Strauss & Co is delighted to announce details of its forthcoming live sale in Johannesburg on 12 November. The sale, which has a combined pre-sale estimate of R80 million, is a celebration of Johannesburg and its many talented artists, curators and collectors. The sale commemorates the city’s important role in shaping South African art history.

Highlights from the sale include a dedicated session inspired by curator Steven Sack’s landmark 1988 exhibition, The Neglected Tradition, held at the Johannesburg Art Gallery, a single-owner collection of five remarkable paintings by Maggie Laubser, and a magnificent portrait of one of Johannesburg’s most faithful chroniclers, photographer David Goldblatt.

Goldblatt, who passed away in June, is a striking presence in KwaZulu-Natal painter Heather Gourlay-Conyngham’s portrait David (estimate R80 000 – 120 000), which depicts the award-winning photographer pausing from evaluating a photographic print.

A photograph from Goldblatt’s highly regarded essay on Boksburg, first published in 1982, precedes the sale of Gourlay-Conyngham’s portrait. Taken on a Saturday morning in April 1979 at the corner of Commissioner and Trichardts streets in Boksburg, this well-known street photograph (estimate R70 000 – 100 000) miniaturises Goldblatt’s affection for the ordinary people and places of Johannesburg.

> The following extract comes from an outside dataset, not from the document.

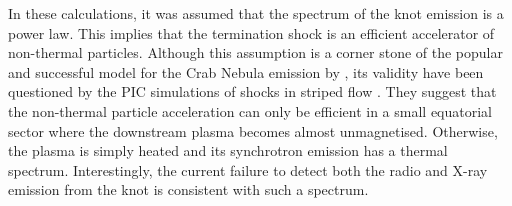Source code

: In these calculations, it was assumed that the spectrum of the knot emission is a power law. This implies that the termination shock is an efficient accelerator of non-thermal particles. Although this assumption is a corner stone of the popular and successful model for the Crab Nebula emission by \citet{kc84b}, its validity have been questioned by the PIC simulations of shocks in striped flow \citep{SS-11}. They suggest that the non-thermal particle acceleration can only be efficient in a small equatorial sector where the downstream plasma becomes almost unmagnetised.  Otherwise, the plasma is simply heated and its synchrotron emission has a thermal spectrum.  Interestingly, the current failure to detect both the radio and X-ray emission from the knot  is consistent with such a spectrum.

“Johannesburg is seldom a beautiful city; it has its rare moments,” said Goldblatt in 2002. “I can’t honestly say that I love it. However, I miss it when I am away, and when I am in it I rejoice.”

Maggie Laubser’s biography is strongly tied to the Cape, but Johannesburg collectors have long esteemed her paintings of Swartland farm labourers. The forthcoming sale includes five Laubser paintings assembled by a Johannesburg collector. The lots include Leentjie (estimate R1 – 2 million), an exquisite portrait of young domestic worker from Laubser’s family farm, and Harvesters in Wheatfield (estimate R2 – 3 million), a vivid description of two farm hands, one cutting ripe yellow ears of wheat with a sickle.

“Harvesting was one of Laubser’s favourite subjects,” notes art historian Elza Miles of this work. “Laubser places emphasis on the worth of the sweat of the farm worker’s brow. These harvest scenes belong to the ‘sickle and scythe’ period in the history of South African agriculture.”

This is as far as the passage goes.